◆ **Assignment**: Looking at the records below, count how many lines contain the string "problems". Give that number alone.

[Source texts of formatted documents]
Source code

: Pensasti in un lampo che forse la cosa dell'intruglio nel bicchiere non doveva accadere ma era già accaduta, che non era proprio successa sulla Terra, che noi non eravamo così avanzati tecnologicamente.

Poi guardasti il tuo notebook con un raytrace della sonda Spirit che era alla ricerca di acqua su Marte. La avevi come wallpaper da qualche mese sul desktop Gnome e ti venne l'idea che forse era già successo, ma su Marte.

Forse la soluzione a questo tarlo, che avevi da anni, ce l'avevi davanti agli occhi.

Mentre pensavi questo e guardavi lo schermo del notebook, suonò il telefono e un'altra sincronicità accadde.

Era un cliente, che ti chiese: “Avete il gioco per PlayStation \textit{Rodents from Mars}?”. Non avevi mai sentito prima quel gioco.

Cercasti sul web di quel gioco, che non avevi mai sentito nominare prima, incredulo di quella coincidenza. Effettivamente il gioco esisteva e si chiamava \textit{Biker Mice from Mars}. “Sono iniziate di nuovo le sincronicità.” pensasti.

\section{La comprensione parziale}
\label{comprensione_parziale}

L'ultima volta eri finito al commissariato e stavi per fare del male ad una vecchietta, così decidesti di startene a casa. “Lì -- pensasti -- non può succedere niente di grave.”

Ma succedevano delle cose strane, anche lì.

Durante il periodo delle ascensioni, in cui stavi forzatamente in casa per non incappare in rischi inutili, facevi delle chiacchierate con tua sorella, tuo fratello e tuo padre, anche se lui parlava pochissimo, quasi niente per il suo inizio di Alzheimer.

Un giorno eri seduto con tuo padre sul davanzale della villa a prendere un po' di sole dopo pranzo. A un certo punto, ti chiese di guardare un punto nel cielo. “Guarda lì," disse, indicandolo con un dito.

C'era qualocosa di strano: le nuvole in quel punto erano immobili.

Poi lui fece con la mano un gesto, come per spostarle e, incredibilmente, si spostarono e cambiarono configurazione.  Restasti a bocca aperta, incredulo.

* * *

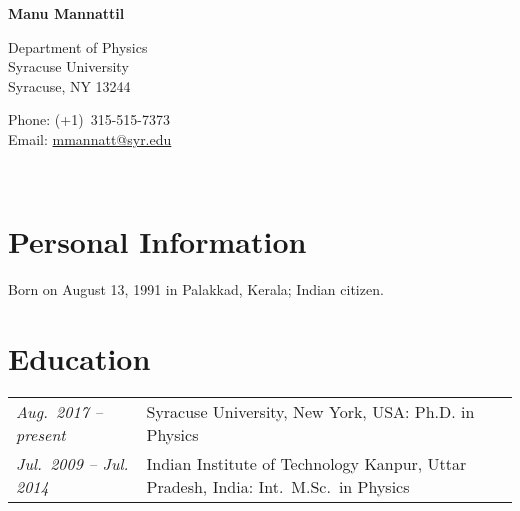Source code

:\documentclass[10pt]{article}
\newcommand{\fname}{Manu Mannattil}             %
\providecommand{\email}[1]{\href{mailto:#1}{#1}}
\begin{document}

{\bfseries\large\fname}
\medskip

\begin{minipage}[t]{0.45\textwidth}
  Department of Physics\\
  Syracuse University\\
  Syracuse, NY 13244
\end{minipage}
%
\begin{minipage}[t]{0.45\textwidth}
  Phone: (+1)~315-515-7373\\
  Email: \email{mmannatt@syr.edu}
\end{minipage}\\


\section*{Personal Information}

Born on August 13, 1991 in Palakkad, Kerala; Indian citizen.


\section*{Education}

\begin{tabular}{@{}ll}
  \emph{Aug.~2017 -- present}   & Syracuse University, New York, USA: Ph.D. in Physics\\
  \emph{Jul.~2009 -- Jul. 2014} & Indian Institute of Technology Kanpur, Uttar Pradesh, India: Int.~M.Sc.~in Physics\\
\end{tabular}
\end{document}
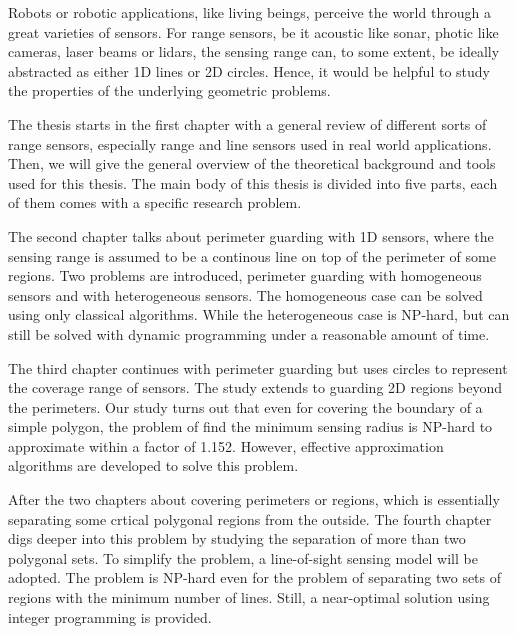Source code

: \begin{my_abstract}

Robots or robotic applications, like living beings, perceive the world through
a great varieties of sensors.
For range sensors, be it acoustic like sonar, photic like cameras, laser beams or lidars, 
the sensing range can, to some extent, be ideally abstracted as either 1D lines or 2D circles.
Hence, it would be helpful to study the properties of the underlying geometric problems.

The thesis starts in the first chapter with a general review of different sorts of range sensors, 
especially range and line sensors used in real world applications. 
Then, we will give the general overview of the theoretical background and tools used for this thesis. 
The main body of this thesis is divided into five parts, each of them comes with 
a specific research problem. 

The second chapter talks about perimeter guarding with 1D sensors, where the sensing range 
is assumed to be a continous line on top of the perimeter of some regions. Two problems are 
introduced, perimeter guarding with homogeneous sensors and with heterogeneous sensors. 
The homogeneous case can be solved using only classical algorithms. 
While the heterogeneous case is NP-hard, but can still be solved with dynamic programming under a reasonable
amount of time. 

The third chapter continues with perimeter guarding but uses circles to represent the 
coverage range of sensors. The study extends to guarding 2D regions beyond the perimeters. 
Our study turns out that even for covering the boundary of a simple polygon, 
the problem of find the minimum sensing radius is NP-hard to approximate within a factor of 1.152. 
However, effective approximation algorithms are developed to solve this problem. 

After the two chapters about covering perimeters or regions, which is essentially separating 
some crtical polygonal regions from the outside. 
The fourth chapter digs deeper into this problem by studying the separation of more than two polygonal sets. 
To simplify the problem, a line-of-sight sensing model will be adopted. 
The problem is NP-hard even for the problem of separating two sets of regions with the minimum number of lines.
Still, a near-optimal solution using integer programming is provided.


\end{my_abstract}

◆ **Written answer**: 2